Currently we can convert a standard LV to a thin LV with an external, read only origin as per man lvmthin. Unwritten portions of the thin LV are read from the external LV. I assume that new portions are written to a thin snapshot, but the man page is silent about this.

lvconvert --type thin --thinpool VG/ThinPoolLV --originname NewExternalOriginLV VG/ExampleLV


This means the external LV is needed forever, even if all of its extents are outdated and replaced by thin extents. I'd like to get a full conversion to a ThinLV by modifying only meta data.

Within lvconvert:
0) Use external thin LV as above as the starting point
1) Create new ThinLV stub
2) Assign extents of external LV to thin pool in a 'used', read only state.
3) Assign extents of external LV to new ThinLV .
4) Switch link of the thin snapshot to the new ThinLV
5) Make ThinLV read only
6) Remove external LV stub

To release the outdated ThinLV extents, we just need to merge the initial thin snapshot with it.

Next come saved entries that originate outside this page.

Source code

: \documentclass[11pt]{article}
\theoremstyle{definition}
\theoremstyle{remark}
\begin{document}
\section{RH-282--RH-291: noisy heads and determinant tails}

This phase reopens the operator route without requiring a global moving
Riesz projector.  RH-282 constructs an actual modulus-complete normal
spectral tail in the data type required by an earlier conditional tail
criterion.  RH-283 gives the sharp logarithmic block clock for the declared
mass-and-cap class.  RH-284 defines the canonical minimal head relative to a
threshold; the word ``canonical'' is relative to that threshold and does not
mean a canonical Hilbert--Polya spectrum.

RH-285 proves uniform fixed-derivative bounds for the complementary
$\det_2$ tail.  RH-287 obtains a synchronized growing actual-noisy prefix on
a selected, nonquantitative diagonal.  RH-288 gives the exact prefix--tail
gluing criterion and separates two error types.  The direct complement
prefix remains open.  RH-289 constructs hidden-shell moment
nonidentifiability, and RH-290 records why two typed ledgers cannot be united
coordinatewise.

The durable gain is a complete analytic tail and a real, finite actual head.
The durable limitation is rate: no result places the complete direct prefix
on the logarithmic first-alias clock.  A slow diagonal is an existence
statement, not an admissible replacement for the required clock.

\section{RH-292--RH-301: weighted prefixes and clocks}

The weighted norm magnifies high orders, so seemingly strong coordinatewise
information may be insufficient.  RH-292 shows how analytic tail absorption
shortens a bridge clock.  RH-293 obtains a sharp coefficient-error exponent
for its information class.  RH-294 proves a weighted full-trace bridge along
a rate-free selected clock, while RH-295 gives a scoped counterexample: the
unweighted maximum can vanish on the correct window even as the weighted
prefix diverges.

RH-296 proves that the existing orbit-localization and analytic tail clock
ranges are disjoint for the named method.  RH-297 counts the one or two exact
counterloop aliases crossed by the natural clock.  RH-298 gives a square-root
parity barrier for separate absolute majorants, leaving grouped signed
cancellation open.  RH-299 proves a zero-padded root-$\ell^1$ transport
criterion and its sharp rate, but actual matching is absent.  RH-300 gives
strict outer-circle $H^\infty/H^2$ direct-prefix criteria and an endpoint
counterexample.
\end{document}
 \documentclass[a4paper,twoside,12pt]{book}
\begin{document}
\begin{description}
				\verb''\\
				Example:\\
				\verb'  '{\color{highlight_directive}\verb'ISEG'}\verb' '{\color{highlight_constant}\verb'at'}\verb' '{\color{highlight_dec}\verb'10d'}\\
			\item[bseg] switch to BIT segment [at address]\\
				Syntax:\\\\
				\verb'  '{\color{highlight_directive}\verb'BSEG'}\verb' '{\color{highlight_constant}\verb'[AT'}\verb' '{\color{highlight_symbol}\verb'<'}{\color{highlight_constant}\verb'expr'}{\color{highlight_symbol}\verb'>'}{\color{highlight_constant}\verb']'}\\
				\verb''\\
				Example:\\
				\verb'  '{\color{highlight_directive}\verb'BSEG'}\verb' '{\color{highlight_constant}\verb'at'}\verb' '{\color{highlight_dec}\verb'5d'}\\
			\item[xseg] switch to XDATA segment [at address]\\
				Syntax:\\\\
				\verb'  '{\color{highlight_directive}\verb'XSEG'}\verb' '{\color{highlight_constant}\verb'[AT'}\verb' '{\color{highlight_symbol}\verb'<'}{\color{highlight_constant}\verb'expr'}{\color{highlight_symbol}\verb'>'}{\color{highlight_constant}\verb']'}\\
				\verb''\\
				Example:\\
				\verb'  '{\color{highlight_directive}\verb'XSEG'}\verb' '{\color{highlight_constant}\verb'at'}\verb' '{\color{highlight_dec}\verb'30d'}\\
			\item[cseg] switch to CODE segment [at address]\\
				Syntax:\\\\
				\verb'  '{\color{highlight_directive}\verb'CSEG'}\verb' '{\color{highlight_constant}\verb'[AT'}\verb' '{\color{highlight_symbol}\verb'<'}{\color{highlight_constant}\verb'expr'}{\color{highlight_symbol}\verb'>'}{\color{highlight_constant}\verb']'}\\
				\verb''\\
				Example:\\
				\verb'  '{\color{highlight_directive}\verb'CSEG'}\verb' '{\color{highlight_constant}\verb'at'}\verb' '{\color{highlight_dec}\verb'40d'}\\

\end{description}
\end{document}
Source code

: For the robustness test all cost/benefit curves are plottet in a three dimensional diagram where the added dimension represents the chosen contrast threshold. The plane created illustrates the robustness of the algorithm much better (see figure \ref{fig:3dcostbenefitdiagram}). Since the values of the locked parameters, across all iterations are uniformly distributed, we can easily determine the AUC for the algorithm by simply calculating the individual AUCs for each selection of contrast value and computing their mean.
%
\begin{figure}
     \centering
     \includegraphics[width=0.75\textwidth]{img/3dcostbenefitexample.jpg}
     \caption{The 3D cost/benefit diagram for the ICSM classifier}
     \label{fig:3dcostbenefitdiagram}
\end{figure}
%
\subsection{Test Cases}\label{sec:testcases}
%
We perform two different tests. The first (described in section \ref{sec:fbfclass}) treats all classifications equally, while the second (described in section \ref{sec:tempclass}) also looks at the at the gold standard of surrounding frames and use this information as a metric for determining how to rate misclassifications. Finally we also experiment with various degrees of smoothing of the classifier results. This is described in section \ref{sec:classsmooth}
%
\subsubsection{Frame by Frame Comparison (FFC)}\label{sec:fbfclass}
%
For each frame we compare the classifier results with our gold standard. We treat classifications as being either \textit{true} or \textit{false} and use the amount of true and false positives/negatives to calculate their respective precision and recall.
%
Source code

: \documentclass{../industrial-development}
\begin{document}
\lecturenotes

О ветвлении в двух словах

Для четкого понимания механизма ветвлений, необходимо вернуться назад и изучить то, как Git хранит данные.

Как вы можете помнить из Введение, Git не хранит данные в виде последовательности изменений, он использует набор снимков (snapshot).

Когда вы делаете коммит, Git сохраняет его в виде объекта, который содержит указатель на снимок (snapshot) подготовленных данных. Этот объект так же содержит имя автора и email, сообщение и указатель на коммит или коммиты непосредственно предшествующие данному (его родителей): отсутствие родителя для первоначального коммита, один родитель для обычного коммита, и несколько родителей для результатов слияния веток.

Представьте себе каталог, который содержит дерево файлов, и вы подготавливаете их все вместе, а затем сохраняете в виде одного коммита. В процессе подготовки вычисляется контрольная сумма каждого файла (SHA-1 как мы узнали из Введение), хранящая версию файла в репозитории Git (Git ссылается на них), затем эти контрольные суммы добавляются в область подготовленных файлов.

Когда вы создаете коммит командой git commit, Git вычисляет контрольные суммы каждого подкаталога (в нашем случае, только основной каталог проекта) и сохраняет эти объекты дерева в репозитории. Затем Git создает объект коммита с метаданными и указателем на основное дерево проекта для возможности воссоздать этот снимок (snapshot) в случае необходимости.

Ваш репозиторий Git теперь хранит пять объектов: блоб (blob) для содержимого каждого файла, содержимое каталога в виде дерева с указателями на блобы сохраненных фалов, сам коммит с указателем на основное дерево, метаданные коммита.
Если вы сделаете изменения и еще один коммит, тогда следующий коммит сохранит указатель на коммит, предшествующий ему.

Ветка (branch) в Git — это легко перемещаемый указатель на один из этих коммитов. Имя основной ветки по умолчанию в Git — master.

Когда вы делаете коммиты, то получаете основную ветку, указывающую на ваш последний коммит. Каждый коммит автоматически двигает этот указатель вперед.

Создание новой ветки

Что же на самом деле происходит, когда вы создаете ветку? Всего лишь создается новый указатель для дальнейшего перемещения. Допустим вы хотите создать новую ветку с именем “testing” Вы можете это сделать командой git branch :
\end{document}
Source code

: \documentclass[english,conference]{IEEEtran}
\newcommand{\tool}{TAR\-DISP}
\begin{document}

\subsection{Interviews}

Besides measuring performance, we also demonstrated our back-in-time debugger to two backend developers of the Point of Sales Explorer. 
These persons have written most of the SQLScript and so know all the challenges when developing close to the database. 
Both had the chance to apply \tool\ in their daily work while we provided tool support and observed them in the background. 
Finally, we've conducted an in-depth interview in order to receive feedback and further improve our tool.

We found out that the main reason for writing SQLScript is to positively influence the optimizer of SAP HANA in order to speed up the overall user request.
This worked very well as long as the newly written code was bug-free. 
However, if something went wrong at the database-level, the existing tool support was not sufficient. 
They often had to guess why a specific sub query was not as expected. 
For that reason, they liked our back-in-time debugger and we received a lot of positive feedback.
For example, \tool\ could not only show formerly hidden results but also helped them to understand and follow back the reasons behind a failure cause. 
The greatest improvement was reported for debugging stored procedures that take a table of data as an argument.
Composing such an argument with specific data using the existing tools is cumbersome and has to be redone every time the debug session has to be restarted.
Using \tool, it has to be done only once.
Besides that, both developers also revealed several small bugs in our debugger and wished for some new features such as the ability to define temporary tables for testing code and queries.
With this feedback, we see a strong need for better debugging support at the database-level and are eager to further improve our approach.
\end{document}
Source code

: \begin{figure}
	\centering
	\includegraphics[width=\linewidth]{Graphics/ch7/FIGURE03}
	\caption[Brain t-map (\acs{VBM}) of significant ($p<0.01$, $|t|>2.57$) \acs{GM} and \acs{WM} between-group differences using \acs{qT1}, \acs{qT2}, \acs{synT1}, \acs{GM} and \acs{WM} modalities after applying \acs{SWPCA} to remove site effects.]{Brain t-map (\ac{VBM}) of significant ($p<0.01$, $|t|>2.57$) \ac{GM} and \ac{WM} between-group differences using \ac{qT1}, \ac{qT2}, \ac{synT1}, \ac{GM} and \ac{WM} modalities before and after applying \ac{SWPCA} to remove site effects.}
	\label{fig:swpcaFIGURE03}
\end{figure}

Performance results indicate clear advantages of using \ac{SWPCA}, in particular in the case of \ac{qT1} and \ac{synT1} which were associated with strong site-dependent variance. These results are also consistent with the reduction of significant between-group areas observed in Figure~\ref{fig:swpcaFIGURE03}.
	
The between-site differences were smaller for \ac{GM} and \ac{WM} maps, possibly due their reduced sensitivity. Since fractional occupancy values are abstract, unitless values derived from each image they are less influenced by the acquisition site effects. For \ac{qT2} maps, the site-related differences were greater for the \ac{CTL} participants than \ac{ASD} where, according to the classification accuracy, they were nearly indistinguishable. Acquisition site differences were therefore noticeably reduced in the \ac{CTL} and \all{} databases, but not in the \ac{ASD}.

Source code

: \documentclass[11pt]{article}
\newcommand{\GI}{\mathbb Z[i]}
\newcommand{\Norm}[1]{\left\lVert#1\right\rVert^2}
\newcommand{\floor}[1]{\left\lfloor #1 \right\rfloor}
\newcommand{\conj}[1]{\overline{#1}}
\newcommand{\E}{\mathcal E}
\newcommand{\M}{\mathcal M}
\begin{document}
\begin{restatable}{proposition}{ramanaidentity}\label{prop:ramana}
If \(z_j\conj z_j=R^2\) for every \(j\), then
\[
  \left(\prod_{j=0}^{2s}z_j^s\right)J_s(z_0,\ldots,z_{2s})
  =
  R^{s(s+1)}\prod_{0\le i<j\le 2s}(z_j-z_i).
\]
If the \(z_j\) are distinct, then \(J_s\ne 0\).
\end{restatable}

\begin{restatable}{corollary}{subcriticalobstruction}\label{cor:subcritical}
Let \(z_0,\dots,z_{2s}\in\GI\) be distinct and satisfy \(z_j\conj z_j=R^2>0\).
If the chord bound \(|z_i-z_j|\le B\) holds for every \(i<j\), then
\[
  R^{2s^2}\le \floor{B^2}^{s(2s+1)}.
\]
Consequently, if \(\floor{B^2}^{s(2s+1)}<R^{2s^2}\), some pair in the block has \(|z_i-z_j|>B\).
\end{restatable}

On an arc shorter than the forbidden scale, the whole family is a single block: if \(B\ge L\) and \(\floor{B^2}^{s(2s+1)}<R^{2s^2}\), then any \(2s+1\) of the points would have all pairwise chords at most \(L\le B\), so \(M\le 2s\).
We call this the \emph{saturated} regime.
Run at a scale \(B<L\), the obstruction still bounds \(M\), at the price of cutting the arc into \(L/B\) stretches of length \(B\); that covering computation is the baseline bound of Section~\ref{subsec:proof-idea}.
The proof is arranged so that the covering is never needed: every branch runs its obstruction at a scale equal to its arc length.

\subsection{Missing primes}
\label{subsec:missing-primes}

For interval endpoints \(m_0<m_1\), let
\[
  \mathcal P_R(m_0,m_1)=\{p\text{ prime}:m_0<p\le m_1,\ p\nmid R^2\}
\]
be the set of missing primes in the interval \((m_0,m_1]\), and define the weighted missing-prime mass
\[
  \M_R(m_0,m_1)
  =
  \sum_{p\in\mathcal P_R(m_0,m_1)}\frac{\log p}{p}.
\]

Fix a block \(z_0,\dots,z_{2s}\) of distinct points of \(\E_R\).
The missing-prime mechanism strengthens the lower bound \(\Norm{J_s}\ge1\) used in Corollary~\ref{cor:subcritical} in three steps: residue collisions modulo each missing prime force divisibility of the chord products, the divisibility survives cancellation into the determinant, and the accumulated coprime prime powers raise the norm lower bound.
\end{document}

One great use case is instant bare metal recovery: Create an empty ThinPool on proper HW and just activate the external volumes (on USB Disks). Redundancy is then restored in the background by converting to a Thin LV as above and 'pvmove'ing.

Creating these backups would also need a way to 'unthin' an LV snapshot to a 'thick' LV with an independent copy of all extents. Can we already to this by e. g. creating and splitting a mirror? Or by merging with an empty 'thick' LV? Or do we need the above steps in the opposite direction?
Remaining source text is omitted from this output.